In the meantime, people around the world were starting to lose their jobs as COVID-19’s quarantine period drags on. Additionally, people without jobs and even some small businesses started to sell what vehicles they had in order to be able to pay bills. And although governments have been moving in ways to support all the newly unemployed, many of those efforts are not enough, or quick enough in delivery to help some families or small businesses.
Also, during the quarantine period, rental car companies are sitting on a lot of inventory that they will need to sell to compensate for a market adjustment.
A glut of used vehicles
According to a Bloomberg report earlier today,
“There aren’t a lot of people in gloves and masks running out to buy cars,” said Maryann Keller, a former Wall Street analyst who’s now an auto-industry consultant in Stamford, Connecticut. “Auctions are mostly shut down and they’re filled with cars that have no buyers.”

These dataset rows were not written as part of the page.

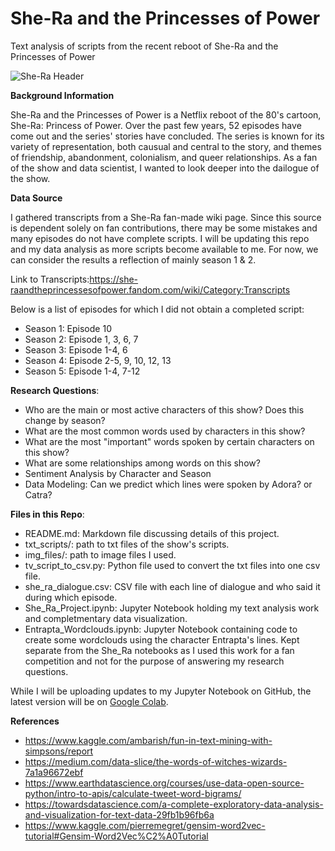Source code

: # She-Ra and the Princesses of Power
Text analysis of scripts from the recent reboot of She-Ra and the Princesses of Power

![She-Ra Header](https://66.media.tumblr.com/9b9f55574ad52fb049f922538d821f3e/591b7a4c7a6cb38a-df/s2048x3072/04187ca7d64acd1b132f8e0d489a7fe9c828afbb.jpg)

**Background Information**

She-Ra and the Princesses of Power is a Netflix reboot of the 80's cartoon, She-Ra: Princess of Power. Over the past few years, 52 episodes have come out and the series' stories have concluded. The series is known for its variety of representation, both causual and central to the story, and themes of friendship, abandonment, colonialism, and queer relationships. As a fan of the show and data scientist, I wanted to look deeper into the dailogue of the show.

**Data Source**

I gathered transcripts from a She-Ra fan-made wiki page. Since this source is dependent solely on fan contributions, there may be some mistakes and many episodes do not have complete scripts. I will be updating this repo and my data analysis as more scripts become available to me. For now, we can consider the results a reflection of mainly season 1 & 2. 

Link to Transcripts:https://she-raandtheprincessesofpower.fandom.com/wiki/Category:Transcripts

Below is a list of episodes for which I did not obtain a completed script: 

* Season 1: Episode 10
* Season 2: Episode 1, 3, 6, 7
* Season 3: Episode 1-4, 6
* Season 4: Episode 2-5, 9, 10, 12, 13
* Season 5: Episode 1-4, 7-12


**Research Questions**: 

*   Who are the main or most active characters of this show? Does this change by season? 
*   What are the most common words used by characters in this show?
* What are the most "important" words spoken by certain characters on this show? 
* What are some relationships among words on this show? 
* Sentiment Analysis by Character and Season
* Data Modeling: Can we predict which lines were spoken by Adora? or Catra? 

**Files in this Repo**:

* README.md: Markdown file discussing details of this project. 
* txt_scripts/: path to txt files of the show's scripts.
* img_files/: path to image files I used.
* tv_script_to_csv.py: Python file used to convert the txt files into one csv file.
* she_ra_dialogue.csv: CSV file with each line of dialogue and who said it during which episode. 
* She_Ra_Project.ipynb: Jupyter Notebook holding my text analysis work and completmentary data visualization. 
* Entrapta_Wordclouds.ipynb: Jupyter Notebook containing code to create some wordclouds using the character Entrapta's lines. Kept separate from the She_Ra notebooks as I used this work for a fan competition and not for the purpose of answering my research questions.  

While I will be uploading updates to my Jupyter Notebook on GitHub, the latest version will be on [Google Colab](https://colab.research.google.com/drive/1kkazlx1-L0pf5uvlMYmBeFjFPrXZ7wg-?usp=sharing).

**References**

* https://www.kaggle.com/ambarish/fun-in-text-mining-with-simpsons/report
* https://medium.com/data-slice/the-words-of-witches-wizards-7a1a96672ebf
* https://www.earthdatascience.org/courses/use-data-open-source-python/intro-to-apis/calculate-tweet-word-bigrams/
* https://towardsdatascience.com/a-complete-exploratory-data-analysis-and-visualization-for-text-data-29fb1b96fb6a
* https://www.kaggle.com/pierremegret/gensim-word2vec-tutorial#Gensim-Word2Vec%C2%A0Tutorial
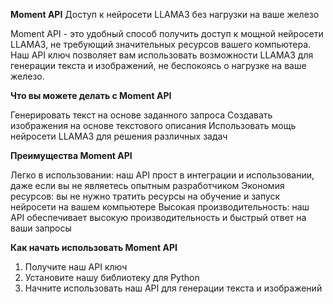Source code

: **Moment API**
Доступ к нейросети LLAMA3 без нагрузки на ваше железо

Moment API - это удобный способ получить доступ к мощной нейросети LLAMA3, не требующий значительных ресурсов вашего компьютера. Наш API ключ позволяет вам использовать возможности LLAMA3 для генерации текста и изображений, не беспокоясь о нагрузке на ваше железо.

**Что вы можете делать с Moment API**

Генерировать текст на основе заданного запроса
Создавать изображения на основе текстового описания
Использовать мощь нейросети LLAMA3 для решения различных задач

**Преимущества Moment API**

Легко в использовании: наш API прост в интеграции и использовании, даже если вы не являетесь опытным разработчиком
Экономия ресурсов: вы не нужно тратить ресурсы на обучение и запуск нейросети на вашем компьютере
Высокая производительность: наш API обеспечивает высокую производительность и быстрый ответ на ваши запросы

**Как начать использовать Moment API**

1. Получите наш API ключ
2. Установите нашу библиотеку для Python
3. Начните использовать наш API для генерации текста и изображений
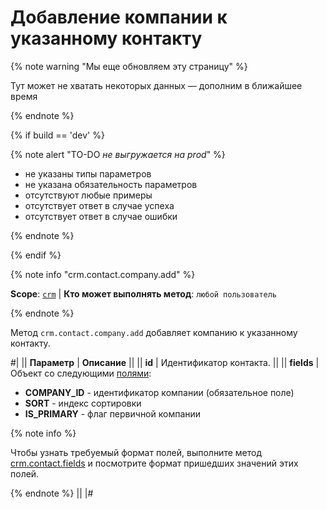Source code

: # Добавление компании к указанному контакту

{% note warning "Мы еще обновляем эту страницу" %}

Тут может не хватать некоторых данных — дополним в ближайшее время

{% endnote %}

{% if build == 'dev' %}

{% note alert "TO-DO _не выгружается на prod_" %}

- не указаны типы параметров
- не указана обязательность параметров
- отсутствуют любые примеры
- отсутствует ответ в случае успеха
- отсутствует ответ в случае ошибки

{% endnote %}

{% endif %}

{% note info "crm.contact.company.add" %}

**Scope**: [`crm`](../../../scopes/permissions.md) | **Кто может выполнять метод**: `любой пользователь`

{% endnote %}

Метод `crm.contact.company.add` добавляет компанию к указанному контакту.

#|
|| **Параметр** | **Описание** ||
|| **id** | Идентификатор контакта. ||
|| **fields** | Объект со следующими [полями](./crm-contact-company-fields.md):
- **COMPANY_ID** - идентификатор компании (обязательное поле)
- **SORT** - индекс сортировки
- **IS_PRIMARY** - флаг первичной компании

{% note info %}

Чтобы узнать требуемый формат полей, выполните метод [crm.contact.fields](../crm-contact-fields.md) и посмотрите формат пришедших значений этих полей.

{% endnote %}
||
|#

The expectation is that all of these factors are going to lead to significant discounting on vehicles. When dealership networks that had to shut down, get back up and running again, they are not going to want old stock or too much stock. So, the anticipation is that discounting is the way that will not only get consumers back to dealerships but also help in reducing the glut of vehicles sitting around store and auction lots.
Price drops already began
The Bloomberg report says that Manheim, an auction house owned by Cox Automotive, has already seen a 10% decline in used car prices. They acknowledge, though, that the decline is due in part to lower volume sales as people are staying home. The fear, however, is that the decline could worsen if the Coronavirus situation worsens.
Nobody has a crystal ball to know exactly when and how to restart the economy. That is all dependant on the Coronavirus isolation and vaccination timelines, which right now nobody knows. What is conceivable, however, is that while many people will be rehired, far too many others may not. This means that until people feel secure, buying a vehicle is not going to be as high on this list of priority expenses for many families.
So, a continuing glut in dealership inventories is probable, and discounting will be likely.